In recent years, the rate of decline for the black infant mortality risk (IMR) has been slower than that for whites. The resultant widening in the black-white infant mortality gap has been accompanied by an increased percentage of very low birthweight (VLBW) infants (227 g-1,499 g) among black live births. Restricting our analysis to non-Hispanic black and white single live births, we used the 1983 national linked birth-death file to assess the relative contribution of VLBW infants to the black-white gap in IMR. VLBW occurred among 2.3% of all black live births and among 0.8% of all white live births. Deaths among VLBW infants accounted for 62.5% of the black-white gap in IMR. Although VLBW newborns represent a fraction of all live births in the United States, they account for almost two-thirds of the black-white gap in IMR. Since preterm delivery is associated with most VLBW infant deaths, our findings indicate the crucial need to identify strategies that reduce preterm births, among blacks in particular, to reduce significantly the infant mortality gap in the United States.
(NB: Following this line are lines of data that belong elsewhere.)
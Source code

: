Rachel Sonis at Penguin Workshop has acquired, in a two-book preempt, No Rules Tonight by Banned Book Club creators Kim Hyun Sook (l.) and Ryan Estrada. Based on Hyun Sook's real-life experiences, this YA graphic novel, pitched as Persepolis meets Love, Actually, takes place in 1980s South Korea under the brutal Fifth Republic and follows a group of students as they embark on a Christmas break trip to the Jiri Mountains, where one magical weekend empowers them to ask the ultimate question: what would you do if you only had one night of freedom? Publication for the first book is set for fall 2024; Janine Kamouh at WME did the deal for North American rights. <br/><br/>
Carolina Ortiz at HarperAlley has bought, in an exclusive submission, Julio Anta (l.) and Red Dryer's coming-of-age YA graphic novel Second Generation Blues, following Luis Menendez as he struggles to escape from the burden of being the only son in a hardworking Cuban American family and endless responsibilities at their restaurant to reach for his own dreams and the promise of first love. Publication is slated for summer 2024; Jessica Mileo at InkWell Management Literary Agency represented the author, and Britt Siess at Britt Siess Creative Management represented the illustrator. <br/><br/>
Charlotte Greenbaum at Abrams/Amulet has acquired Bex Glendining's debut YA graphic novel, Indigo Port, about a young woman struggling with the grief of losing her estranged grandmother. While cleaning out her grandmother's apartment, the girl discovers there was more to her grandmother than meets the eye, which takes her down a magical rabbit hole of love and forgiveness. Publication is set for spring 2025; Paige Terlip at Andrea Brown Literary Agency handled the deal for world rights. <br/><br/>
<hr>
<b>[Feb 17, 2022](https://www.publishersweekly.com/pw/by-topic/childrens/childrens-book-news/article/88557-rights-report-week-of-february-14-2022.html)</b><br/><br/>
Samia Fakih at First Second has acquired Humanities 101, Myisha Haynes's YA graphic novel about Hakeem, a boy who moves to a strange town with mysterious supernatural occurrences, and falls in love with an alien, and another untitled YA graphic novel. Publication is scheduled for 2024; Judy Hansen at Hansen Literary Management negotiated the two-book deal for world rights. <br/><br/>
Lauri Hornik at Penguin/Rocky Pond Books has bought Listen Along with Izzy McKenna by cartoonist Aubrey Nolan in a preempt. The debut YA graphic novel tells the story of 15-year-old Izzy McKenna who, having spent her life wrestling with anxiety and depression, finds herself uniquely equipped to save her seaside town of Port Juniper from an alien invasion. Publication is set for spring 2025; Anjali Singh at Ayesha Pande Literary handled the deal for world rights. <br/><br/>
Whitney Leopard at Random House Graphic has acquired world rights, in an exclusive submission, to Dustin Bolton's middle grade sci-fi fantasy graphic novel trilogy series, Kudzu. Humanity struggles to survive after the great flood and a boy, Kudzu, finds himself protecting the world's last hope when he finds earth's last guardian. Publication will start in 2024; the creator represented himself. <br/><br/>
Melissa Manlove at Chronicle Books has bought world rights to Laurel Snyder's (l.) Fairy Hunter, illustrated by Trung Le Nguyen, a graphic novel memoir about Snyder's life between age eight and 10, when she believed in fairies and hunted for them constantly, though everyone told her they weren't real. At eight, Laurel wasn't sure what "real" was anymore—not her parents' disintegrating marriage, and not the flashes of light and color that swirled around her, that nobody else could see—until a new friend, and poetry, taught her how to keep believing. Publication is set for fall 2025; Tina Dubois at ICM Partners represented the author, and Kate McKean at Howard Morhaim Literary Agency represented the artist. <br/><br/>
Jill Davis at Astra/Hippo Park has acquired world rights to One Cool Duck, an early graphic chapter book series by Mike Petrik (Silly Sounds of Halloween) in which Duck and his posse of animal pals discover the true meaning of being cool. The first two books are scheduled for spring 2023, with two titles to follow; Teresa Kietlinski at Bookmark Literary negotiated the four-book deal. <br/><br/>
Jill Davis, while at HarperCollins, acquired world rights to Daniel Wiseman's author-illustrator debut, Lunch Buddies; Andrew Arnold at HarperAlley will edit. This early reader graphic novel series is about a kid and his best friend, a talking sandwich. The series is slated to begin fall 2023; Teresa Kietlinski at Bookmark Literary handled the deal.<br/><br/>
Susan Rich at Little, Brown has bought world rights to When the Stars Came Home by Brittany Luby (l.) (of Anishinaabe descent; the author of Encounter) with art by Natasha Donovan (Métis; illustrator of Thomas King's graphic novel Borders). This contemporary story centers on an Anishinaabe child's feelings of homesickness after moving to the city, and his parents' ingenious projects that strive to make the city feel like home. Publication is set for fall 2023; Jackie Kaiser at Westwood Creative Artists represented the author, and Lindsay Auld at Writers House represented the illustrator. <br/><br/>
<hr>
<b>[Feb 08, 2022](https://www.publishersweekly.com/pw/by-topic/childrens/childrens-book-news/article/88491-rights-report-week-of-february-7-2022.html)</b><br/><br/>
Preterm delivery and low birth weight among first-born infants of black and white college graduates.

Reproductive outcomes were investigated in black and white female college graduates, presumed to be of similar socioeconomic status and similar risk profile with respect to environmental factors. Data were gathered by mail survey from graduates (1973-1985) of four Atlanta, Georgia, colleges between February and June 1988. Of 6,867 alumnae to whom questionnaires were mailed, 3,084 responded. A follow-up study of black nonrespondents yielded responses from 14% (335) of those who did not respond to the mail survey. For all graduates with a first live born at the time of survey (n = 1,089), the rates of preterm delivery, low birth weight, and infant mortality were 80.8, 82.6, and 14.6 per thousand births (primigravida), respectively. Compared with white graduates, black graduates had 1.67 times the risk of preterm delivery and 2.48 times the risk of low birth weight. Measures of social and economic status differed significantly by race. However, adjustment for these variables did not reduce the estimated risk for black graduates compared with whites. Analysis of the nonresponder survey suggested that respondent data alone overestimates the incidence of adverse outcomes in blacks; using nonresponder data, relative risks of 1.28 (preterm delivery) and 1.75 (low birth weight) were calculated as lower limits of the increased risk for blacks.